- [Work task]: Scan the listing below for the word "service" and copy every line that has it.

- [Source data]:
* * * *

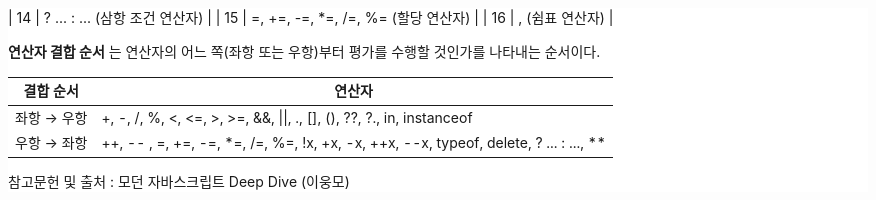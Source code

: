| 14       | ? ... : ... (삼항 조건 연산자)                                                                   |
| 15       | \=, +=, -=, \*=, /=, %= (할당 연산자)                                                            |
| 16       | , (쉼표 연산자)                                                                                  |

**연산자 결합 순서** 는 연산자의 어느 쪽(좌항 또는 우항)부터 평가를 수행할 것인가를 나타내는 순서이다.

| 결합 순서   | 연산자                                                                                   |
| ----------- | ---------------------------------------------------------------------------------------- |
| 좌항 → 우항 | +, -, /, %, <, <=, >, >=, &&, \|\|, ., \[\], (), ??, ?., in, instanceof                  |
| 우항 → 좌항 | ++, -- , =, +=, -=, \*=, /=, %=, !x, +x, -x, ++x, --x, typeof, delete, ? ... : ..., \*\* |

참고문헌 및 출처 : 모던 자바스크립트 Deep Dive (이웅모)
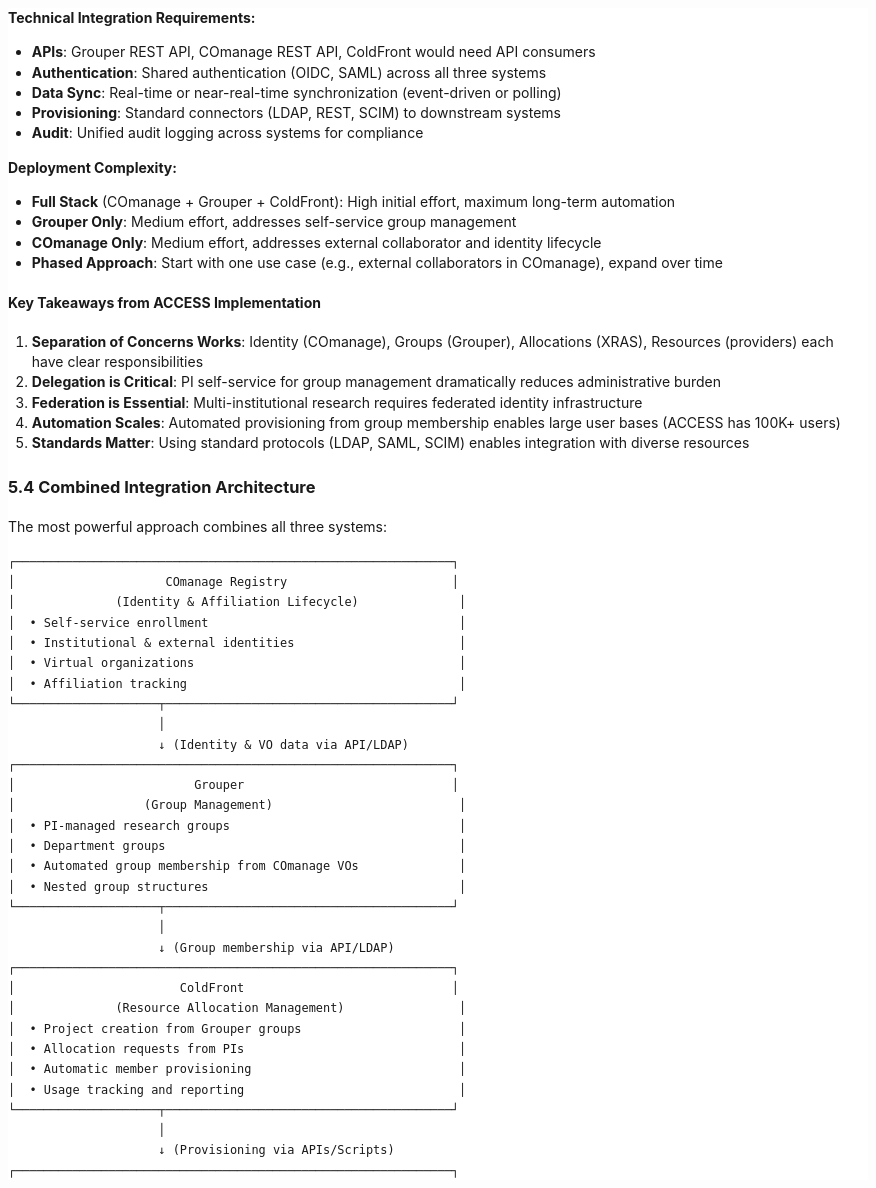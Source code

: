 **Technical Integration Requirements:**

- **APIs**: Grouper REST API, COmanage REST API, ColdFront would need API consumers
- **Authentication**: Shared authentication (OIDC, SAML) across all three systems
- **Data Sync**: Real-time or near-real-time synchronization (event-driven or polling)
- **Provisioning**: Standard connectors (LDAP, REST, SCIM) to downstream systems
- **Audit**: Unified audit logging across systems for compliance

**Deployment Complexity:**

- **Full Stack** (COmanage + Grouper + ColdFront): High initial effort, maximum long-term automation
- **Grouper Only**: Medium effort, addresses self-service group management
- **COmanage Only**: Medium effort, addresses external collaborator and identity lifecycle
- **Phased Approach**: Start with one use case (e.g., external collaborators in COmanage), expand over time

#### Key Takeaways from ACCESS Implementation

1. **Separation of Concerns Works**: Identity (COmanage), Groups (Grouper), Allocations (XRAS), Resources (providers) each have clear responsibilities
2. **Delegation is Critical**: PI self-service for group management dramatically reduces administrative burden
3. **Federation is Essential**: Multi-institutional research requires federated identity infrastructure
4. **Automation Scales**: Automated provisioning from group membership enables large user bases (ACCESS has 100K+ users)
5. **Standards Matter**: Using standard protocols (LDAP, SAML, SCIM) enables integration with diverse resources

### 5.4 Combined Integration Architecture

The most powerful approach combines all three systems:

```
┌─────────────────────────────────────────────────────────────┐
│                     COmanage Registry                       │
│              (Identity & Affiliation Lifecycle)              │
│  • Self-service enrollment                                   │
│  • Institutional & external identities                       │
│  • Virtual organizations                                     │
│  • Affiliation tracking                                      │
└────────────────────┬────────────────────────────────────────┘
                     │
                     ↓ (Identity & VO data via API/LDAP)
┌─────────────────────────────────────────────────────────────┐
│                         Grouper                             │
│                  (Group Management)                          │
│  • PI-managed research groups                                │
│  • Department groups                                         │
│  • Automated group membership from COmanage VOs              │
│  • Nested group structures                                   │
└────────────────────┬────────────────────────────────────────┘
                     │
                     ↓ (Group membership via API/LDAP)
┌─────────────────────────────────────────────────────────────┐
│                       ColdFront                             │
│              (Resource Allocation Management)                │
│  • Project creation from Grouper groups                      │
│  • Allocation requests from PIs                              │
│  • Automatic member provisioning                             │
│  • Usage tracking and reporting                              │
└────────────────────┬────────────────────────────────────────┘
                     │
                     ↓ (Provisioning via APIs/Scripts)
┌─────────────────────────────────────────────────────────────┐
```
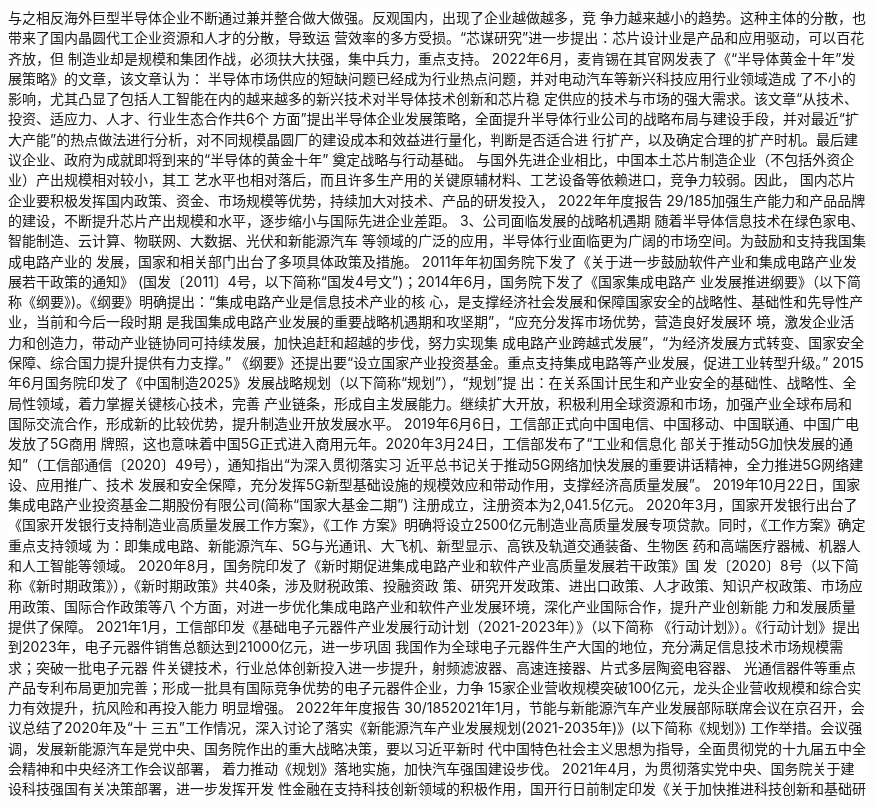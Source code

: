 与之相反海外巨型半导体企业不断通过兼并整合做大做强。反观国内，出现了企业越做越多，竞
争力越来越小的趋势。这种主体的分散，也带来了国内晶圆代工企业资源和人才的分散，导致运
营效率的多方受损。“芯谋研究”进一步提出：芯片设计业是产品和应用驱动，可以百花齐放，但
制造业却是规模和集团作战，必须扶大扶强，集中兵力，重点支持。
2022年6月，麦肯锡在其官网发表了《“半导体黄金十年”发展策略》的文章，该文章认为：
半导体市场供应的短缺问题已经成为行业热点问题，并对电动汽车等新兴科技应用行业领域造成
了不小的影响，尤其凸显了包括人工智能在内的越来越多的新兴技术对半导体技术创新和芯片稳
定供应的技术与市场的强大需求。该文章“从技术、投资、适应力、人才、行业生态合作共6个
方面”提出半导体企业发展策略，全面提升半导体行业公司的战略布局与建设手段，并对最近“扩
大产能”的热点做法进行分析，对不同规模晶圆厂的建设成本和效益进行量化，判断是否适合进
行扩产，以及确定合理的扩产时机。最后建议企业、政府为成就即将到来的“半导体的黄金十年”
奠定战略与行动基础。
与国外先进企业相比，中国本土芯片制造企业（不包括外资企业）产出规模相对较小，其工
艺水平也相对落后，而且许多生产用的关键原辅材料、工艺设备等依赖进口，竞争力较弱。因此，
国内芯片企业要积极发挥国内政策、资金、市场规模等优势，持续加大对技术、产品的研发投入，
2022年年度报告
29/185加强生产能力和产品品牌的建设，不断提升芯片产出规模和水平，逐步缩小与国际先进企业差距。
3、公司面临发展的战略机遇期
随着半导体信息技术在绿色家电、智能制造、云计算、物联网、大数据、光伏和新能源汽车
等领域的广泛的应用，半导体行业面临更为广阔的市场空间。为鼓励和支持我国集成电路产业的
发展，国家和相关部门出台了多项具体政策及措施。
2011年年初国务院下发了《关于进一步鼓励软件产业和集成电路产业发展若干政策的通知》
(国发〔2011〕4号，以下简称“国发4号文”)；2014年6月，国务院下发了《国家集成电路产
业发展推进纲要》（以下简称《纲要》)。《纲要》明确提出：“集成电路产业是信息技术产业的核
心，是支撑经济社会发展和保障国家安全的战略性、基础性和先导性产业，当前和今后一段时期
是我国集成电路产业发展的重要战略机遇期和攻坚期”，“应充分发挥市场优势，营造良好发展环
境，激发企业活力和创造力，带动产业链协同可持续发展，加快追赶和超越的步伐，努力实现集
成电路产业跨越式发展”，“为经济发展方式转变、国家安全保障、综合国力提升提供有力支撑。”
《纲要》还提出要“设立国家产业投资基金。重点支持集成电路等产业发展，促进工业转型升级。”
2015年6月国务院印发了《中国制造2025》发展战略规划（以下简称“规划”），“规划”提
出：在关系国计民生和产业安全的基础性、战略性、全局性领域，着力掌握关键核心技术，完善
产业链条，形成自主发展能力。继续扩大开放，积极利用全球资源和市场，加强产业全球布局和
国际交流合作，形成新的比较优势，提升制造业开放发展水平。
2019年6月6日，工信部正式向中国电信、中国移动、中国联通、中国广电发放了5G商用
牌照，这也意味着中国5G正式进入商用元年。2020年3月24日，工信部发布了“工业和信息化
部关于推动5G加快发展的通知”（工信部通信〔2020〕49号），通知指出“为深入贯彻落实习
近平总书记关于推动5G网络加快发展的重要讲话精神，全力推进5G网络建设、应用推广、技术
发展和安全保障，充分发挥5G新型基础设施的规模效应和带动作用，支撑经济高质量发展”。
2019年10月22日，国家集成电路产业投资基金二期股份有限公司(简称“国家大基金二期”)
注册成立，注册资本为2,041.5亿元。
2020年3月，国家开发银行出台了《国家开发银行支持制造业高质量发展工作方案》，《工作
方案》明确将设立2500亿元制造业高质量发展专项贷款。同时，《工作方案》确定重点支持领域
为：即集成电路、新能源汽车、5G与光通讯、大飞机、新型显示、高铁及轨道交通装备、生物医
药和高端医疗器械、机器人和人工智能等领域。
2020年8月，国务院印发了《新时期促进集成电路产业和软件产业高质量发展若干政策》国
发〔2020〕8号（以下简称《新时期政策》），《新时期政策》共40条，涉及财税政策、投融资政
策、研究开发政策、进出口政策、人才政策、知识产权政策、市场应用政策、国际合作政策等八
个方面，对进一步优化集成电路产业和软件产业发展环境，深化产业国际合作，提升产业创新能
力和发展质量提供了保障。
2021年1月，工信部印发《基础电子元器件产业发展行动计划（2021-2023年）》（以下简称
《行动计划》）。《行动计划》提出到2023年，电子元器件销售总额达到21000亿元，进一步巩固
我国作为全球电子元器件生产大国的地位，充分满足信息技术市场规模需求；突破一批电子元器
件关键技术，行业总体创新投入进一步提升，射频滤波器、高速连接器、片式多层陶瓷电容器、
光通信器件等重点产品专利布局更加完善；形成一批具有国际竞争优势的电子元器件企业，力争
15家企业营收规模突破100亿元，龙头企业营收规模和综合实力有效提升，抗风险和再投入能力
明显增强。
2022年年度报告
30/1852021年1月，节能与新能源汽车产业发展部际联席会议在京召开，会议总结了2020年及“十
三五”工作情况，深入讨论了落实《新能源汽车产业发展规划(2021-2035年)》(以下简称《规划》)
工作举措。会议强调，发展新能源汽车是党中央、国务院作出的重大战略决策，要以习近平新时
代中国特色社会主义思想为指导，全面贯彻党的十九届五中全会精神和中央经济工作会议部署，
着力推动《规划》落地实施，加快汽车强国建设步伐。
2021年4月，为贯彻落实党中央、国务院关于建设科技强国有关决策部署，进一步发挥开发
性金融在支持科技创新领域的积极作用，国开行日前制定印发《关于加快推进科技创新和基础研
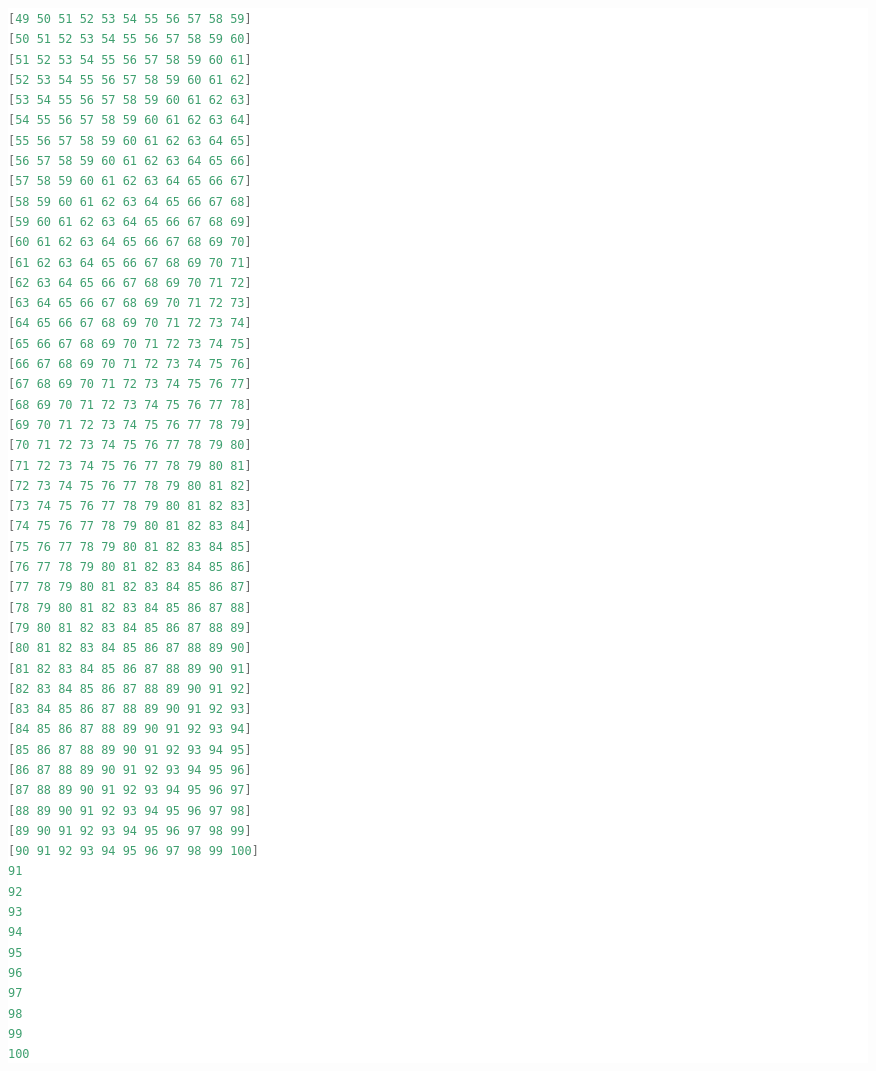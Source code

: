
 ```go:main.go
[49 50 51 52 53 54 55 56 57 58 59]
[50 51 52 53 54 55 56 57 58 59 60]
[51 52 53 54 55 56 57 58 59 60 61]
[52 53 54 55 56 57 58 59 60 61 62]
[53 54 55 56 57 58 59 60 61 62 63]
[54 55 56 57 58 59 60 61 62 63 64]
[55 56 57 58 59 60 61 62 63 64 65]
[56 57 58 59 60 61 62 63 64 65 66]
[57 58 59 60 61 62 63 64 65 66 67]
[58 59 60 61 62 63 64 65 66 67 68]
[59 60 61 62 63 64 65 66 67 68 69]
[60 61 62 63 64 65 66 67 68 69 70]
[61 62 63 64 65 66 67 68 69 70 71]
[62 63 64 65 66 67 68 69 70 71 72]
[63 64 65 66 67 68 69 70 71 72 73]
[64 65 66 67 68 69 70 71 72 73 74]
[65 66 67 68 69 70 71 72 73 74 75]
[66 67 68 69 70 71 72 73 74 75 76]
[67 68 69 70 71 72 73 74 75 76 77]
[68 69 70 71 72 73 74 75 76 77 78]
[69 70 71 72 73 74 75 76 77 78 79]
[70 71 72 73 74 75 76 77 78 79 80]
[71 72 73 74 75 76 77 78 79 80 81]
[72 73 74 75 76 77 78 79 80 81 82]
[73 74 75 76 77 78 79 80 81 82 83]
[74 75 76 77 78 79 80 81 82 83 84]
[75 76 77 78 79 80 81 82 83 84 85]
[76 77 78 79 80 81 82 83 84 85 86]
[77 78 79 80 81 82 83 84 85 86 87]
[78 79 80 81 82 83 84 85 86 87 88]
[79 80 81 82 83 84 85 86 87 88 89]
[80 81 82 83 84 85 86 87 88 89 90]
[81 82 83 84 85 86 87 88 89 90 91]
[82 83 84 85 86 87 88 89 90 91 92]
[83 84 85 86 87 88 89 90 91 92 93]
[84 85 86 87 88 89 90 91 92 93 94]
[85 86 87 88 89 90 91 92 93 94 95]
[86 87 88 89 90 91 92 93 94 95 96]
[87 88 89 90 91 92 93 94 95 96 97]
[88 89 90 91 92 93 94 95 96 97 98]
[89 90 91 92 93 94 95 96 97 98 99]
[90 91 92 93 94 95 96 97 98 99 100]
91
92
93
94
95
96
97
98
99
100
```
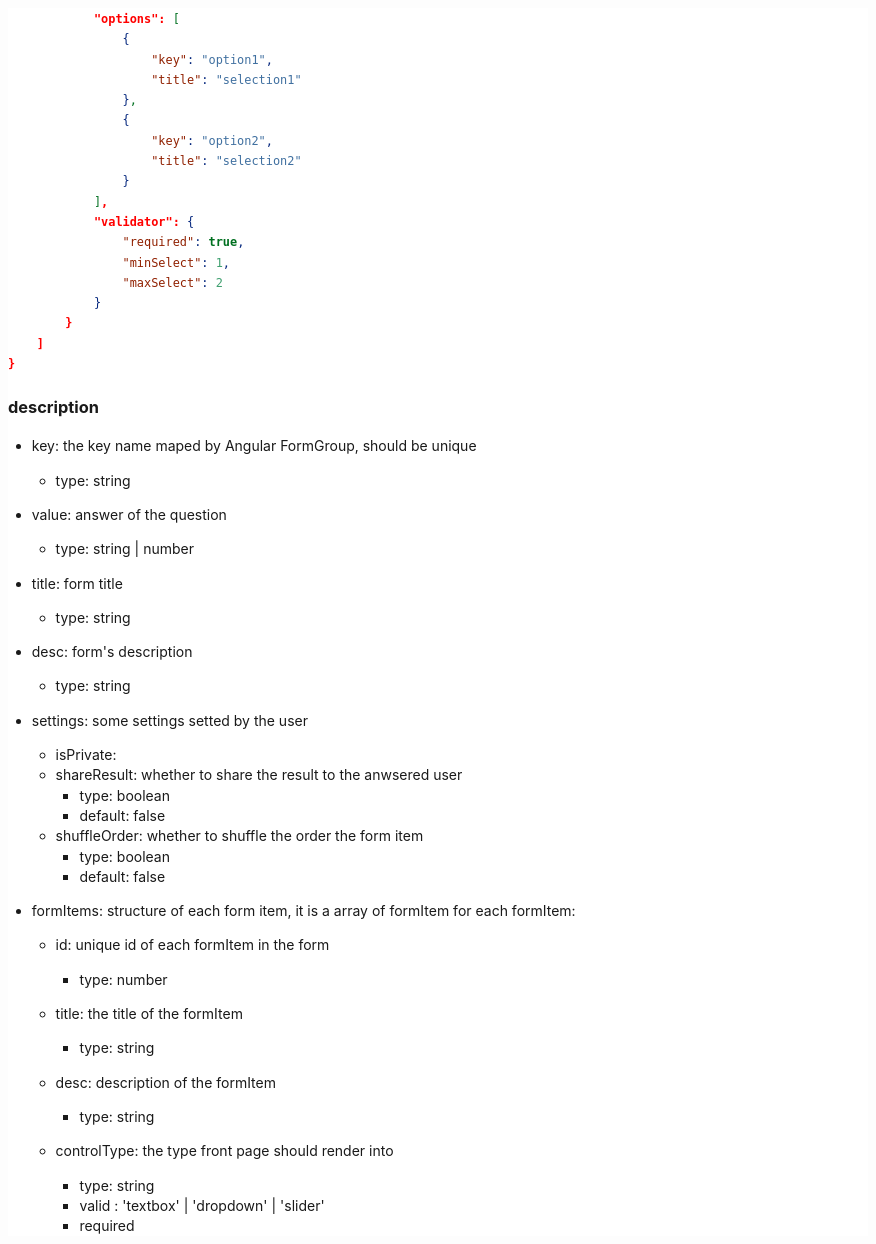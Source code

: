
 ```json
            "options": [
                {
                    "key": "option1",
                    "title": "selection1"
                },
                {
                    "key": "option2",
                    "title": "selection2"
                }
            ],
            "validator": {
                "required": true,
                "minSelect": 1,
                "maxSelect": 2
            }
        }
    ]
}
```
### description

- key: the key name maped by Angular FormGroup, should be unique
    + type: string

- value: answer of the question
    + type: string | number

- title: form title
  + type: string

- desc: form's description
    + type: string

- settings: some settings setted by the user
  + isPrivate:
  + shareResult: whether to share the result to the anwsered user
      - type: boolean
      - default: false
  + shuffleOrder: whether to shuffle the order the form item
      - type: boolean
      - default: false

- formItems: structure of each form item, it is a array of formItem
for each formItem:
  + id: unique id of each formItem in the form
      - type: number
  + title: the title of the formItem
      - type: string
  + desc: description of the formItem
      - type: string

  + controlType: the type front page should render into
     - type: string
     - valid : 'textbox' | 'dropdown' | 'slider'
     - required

* * * *

- [Your solution]:
- **Grouper Only**: Medium effort, addresses self-service group management
2. **Delegation is Critical**: PI self-service for group management dramatically reduces administrative burden
│  • Self-service enrollment                                   │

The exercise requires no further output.